Ghost in the Machine

This week while driving in the bush I happened across an interview on ABC radio’s Philosophers Zone with English philosopher […]

This week while driving in the bush I happened across an interview on ABC radio’s Philosophers Zone with English philosopher of the mind David Papineau.

Papineau is what is termed a “physicalist”. This means he thinks that what we call our minds – our thoughts, feelings, desires, wills, identities and so on – are merely the products of the physical workings of our brains. For physicalists there is no ghost in the machine: no soul, no real “me”, no mind/body dualism of any sort.  Papineau claimed that nearly all British philosophers were physicalists, and if this interview was all that you had heard you might be forgiven for thinking that physicalism is a philosophical given. But physicalism does face a few challenges.

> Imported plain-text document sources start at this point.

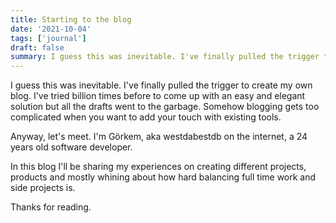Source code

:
```yaml
---
title: Starting to the blog
date: '2021-10-04'
tags: ['journal']
draft: false
summary: I guess this was inevitable. I've finally pulled the trigger to create my own blog. I've tried billion times before to come up with an easy and elegant solution but all the drafts went to the garbage. Somehow blogging gets too complicated when you want to add your touch with existing tools...
---
```


I guess this was inevitable. I've finally pulled the trigger to create my own blog. I've tried billion times before to come up with an easy and elegant solution but all the drafts went to the garbage. Somehow blogging gets too complicated when you want to add your touch with existing tools.

Anyway, let's meet. I'm Görkem, aka westdabestdb on the internet, a 24 years old software developer.

In this blog I'll be sharing my experiences on creating different projects, products and mostly whining about how hard balancing full time work and side projects is.

Thanks for reading.
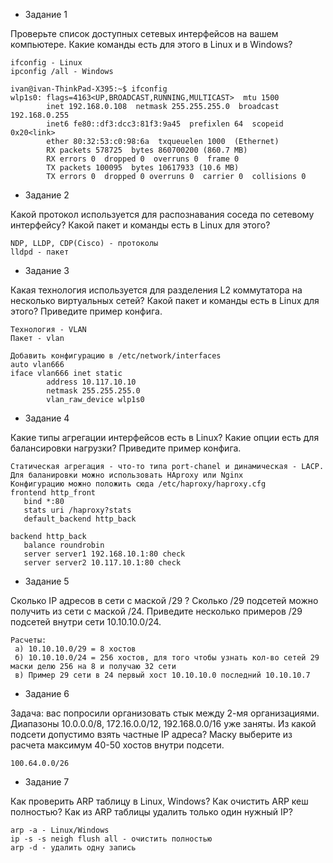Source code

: - Задание 1  

Проверьте список доступных сетевых интерфейсов на вашем компьютере. Какие команды есть для этого в Linux и в Windows?
```text
ifconfig - Linux
ipconfig /all - Windows

ivan@ivan-ThinkPad-X395:~$ ifconfig
wlp1s0: flags=4163<UP,BROADCAST,RUNNING,MULTICAST>  mtu 1500
        inet 192.168.0.108  netmask 255.255.255.0  broadcast 192.168.0.255
        inet6 fe80::df3:dcc3:81f3:9a45  prefixlen 64  scopeid 0x20<link>
        ether 80:32:53:c0:98:6a  txqueuelen 1000  (Ethernet)
        RX packets 578725  bytes 860700200 (860.7 MB)
        RX errors 0  dropped 0  overruns 0  frame 0
        TX packets 100095  bytes 10617933 (10.6 MB)
        TX errors 0  dropped 0 overruns 0  carrier 0  collisions 0
```
- Задание 2

Какой протокол используется для распознавания соседа по сетевому интерфейсу? Какой пакет и команды есть в Linux для этого?
```text
NDP, LLDP, CDP(Cisco) - протоколы
lldpd - пакет
```
- Задание 3

Какая технология используется для разделения L2 коммутатора на несколько виртуальных сетей? Какой пакет и команды есть в Linux для этого? Приведите пример конфига.
```text
Технология - VLAN
Пакет - vlan

Добавить конфигурацию в /etc/network/interfaces
auto vlan666
iface vlan666 inet static
        address 10.117.10.10
        netmask 255.255.255.0
        vlan_raw_device wlp1s0
```
- Задание 4

Какие типы агрегации интерфейсов есть в Linux? Какие опции есть для балансировки нагрузки? Приведите пример конфига.
```text
Статическая агрегация - что-то типа port-chanel и динамическая - LACP.
Для баланировки можно использовать HAproxy или Nginx
Конфигурацию можно положить сюда /etc/haproxy/haproxy.cfg
frontend http_front
   bind *:80
   stats uri /haproxy?stats
   default_backend http_back

backend http_back
   balance roundrobin
   server server1 192.168.10.1:80 check
   server server2 10.117.10.1:80 check
```
- Задание 5

Сколько IP адресов в сети с маской /29 ? Сколько /29 подсетей можно получить из сети с маской /24. Приведите несколько примеров /29 подсетей внутри сети 10.10.10.0/24.
```text
Расчеты:
 а) 10.10.10.0/29 = 8 хостов 
 б) 10.10.10.0/24 = 256 хостов, для того чтобы узнать кол-во сетей 29 маски делю 256 на 8 и получаю 32 сети  
 в) Пример 29 сети в 24 первый хост 10.10.10.0 последний 10.10.10.7
```
- Задание 6

Задача: вас попросили организовать стык между 2-мя организациями. Диапазоны 10.0.0.0/8, 172.16.0.0/12, 192.168.0.0/16 уже заняты. Из какой подсети допустимо взять частные IP адреса? Маску выберите из расчета максимум 40-50 хостов внутри подсети.
```text
100.64.0.0/26
```
- Задание 7

Как проверить ARP таблицу в Linux, Windows? Как очистить ARP кеш полностью? Как из ARP таблицы удалить только один нужный IP?
```text
arp -a - Linux/Windows
ip -s -s neigh flush all - очистить полностью
arp -d - удалить одну запись
```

The most obvious problem with physicalism is that it goes against human intuition and the way we think and speak about our minds. Most of us have a deep sense that while we are inextricably linked to our bodies, we nevertheless are not identical to them. It does feel like we are in our bodies but they are not us. So, for example, if I lose an arm there is certainly less of me, but I do not feel that I am any less “me” as a result. Papineau’s response to this was that there are many things in the universe that are counter-intuitive, but true nevertheless. So if science, and in this case neuroscience, is telling us that human consciousness is nothing more than a few electrons whizzing around the grey matter in our heads then we are best to just face reality and accept it. What we shouldn’t do, he said, is look “desperately” for evidence to back up any religious notion that there is more to it than this.

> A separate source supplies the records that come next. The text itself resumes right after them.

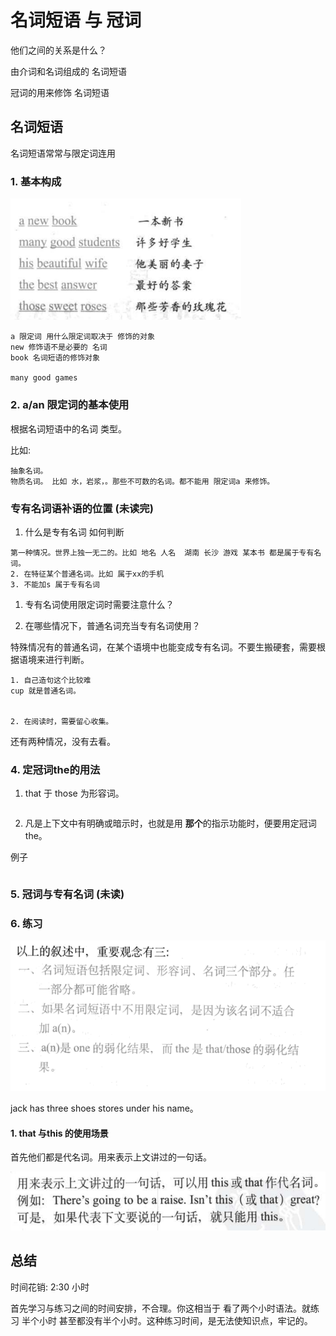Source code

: # 名词短语 与 冠词

他们之间的关系是什么？

由介词和名词组成的 名词短语



冠词的用来修饰 名词短语





## 名词短语

名词短语常常与限定词连用

### 1. 基本构成

<img src="%E7%AE%80%E5%8D%95%E5%8F%A5-%E7%AC%AC%E4%BA%8C%E9%83%A8%E5%88%86.assets/image-20220511093018270.png" alt="image-20220511093018270" style="zoom:67%;" />

```
a 限定词 用什么限定词取决于 修饰的对象 
new 修饰语不是必要的 名词
book 名词短语的修饰对象

many good games

```

### 2. a/an 限定词的基本使用



根据名词短语中的名词 类型。

比如:

```
抽象名词。
物质名词。 比如 水，岩浆，。那些不可数的名词。都不能用 限定词a 来修饰。
```





### 专有名词语补语的位置 (未读完)

1. 什么是专有名词 如何判断

```
第一种情况。世界上独一无二的。比如 地名 人名  湖南 长沙 游戏 某本书 都是属于专有名词。
2. 在特征某个普通名词。比如 属于xx的手机
3. 不能加s 属于专有名词
```

1. 专有名词使用限定词时需要注意什么？

1. 在哪些情况下，普通名词充当专有名词使用？

特殊情况有的普通名词，在某个语境中也能变成专有名词。不要生搬硬套，需要根据语境来进行判断。

```
1. 自己造句这个比较难
cup 就是普通名词。


2. 在阅读时，需要留心收集。
```

还有两种情况，没有去看。

### 4. 定冠词the的用法



1. that 于 those 为形容词。

```

```

2. 凡是上下文中有明确或暗示时，也就是用 **那个**的指示功能时，便要用定冠词 the。

例子

```

```



### 5. 冠词与专有名词 (未读)





### 6. 练习

<img src="%E7%AE%80%E5%8D%95%E5%8F%A5-%E7%AC%AC%E4%BA%8C%E9%83%A8%E5%88%86.assets/image-20220511113634737.png" alt="image-20220511113634737" style="zoom:67%;" />





jack has three shoes stores under his name。

#### 1. that 与this 的使用场景

首先他们都是代名词。用来表示上文讲过的一句话。

![image-20220511110714814](%E7%AE%80%E5%8D%95%E5%8F%A5-%E7%AC%AC%E4%BA%8C%E9%83%A8%E5%88%86.assets/image-20220511110714814-16522384357952.png)







## 总结

时间花销: 2:30 小时

首先学习与练习之间的时间安排，不合理。你这相当于 看了两个小时语法。就练习 半个小时 甚至都没有半个小时。这种练习时间，是无法使知识点，牢记的。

This leads to another problem for physicalism. Papineau is correct that truth should trump intuition, but he is not correct that physicalism has won the philosophical day. There are a whole range of philosophical arguments in support of some sort of mind-body distinction and they are being made by some of the world’s foremost philosophers, like, for example, Alvin Plantinga.  Moreover, while clearly our brains and minds are deeply correlated, consciousness remains a mystery and neuroscience to date just can’t give us the sort of explanation for our minds that allows us to rule out the idea of a soul.

The Christian claim that a man has died and risen again after three days presents the possibility that my intuitions are correct and that the physical realm does not exhaust reality. In any case, the claim that physicalism is incontrovertible is, at least for now, an astonishingly arrogant position to hold.